INFORMATION SHOWN:

↓

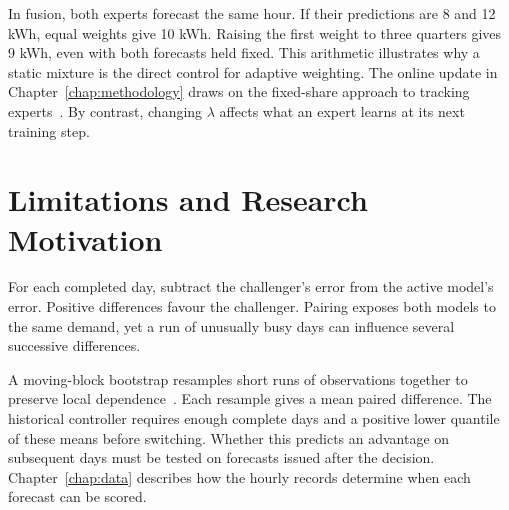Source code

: In fusion, both experts forecast the same hour. If their predictions are 8 and 12 kWh, equal weights give 10 kWh. Raising the first weight to three quarters gives 9 kWh, even with both forecasts held fixed. This arithmetic illustrates why a static mixture is the direct control for adaptive weighting. The online update in Chapter~\ref{chap:methodology} draws on the fixed-share approach to tracking experts~\cite{herbster1998}. By contrast, changing $\lambda$ affects what an expert learns at its next training step.

\section{Limitations and Research Motivation}

For each completed day, subtract the challenger's error from the active model's error. Positive differences favour the challenger. Pairing exposes both models to the same demand, yet a run of unusually busy days can influence several successive differences.

A moving-block bootstrap resamples short runs of observations together to preserve local dependence~\cite{kunsch1989}. Each resample gives a mean paired difference. The historical controller requires enough complete days and a positive lower quantile of these means before switching. Whether this predicts an advantage on subsequent days must be tested on forecasts issued after the decision. Chapter~\ref{chap:data} describes how the hourly records determine when each forecast can be scored.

↑

EXERCISE DESCRIPTION:
Your reply should hold every line of the material, unaltered, and not one picture.

EXERCISE ANSWER:
Source code

: In fusion, both experts forecast the same hour. If their predictions are 8 and 12 kWh, equal weights give 10 kWh. Raising the first weight to three quarters gives 9 kWh, even with both forecasts held fixed. This arithmetic illustrates why a static mixture is the direct control for adaptive weighting. The online update in Chapter~\ref{chap:methodology} draws on the fixed-share approach to tracking experts~\cite{herbster1998}. By contrast, changing $\lambda$ affects what an expert learns at its next training step.

\section{Limitations and Research Motivation}

For each completed day, subtract the challenger's error from the active model's error. Positive differences favour the challenger. Pairing exposes both models to the same demand, yet a run of unusually busy days can influence several successive differences.

A moving-block bootstrap resamples short runs of observations together to preserve local dependence~\cite{kunsch1989}. Each resample gives a mean paired difference. The historical controller requires enough complete days and a positive lower quantile of these means before switching. Whether this predicts an advantage on subsequent days must be tested on forecasts issued after the decision. Chapter~\ref{chap:data} describes how the hourly records determine when each forecast can be scored.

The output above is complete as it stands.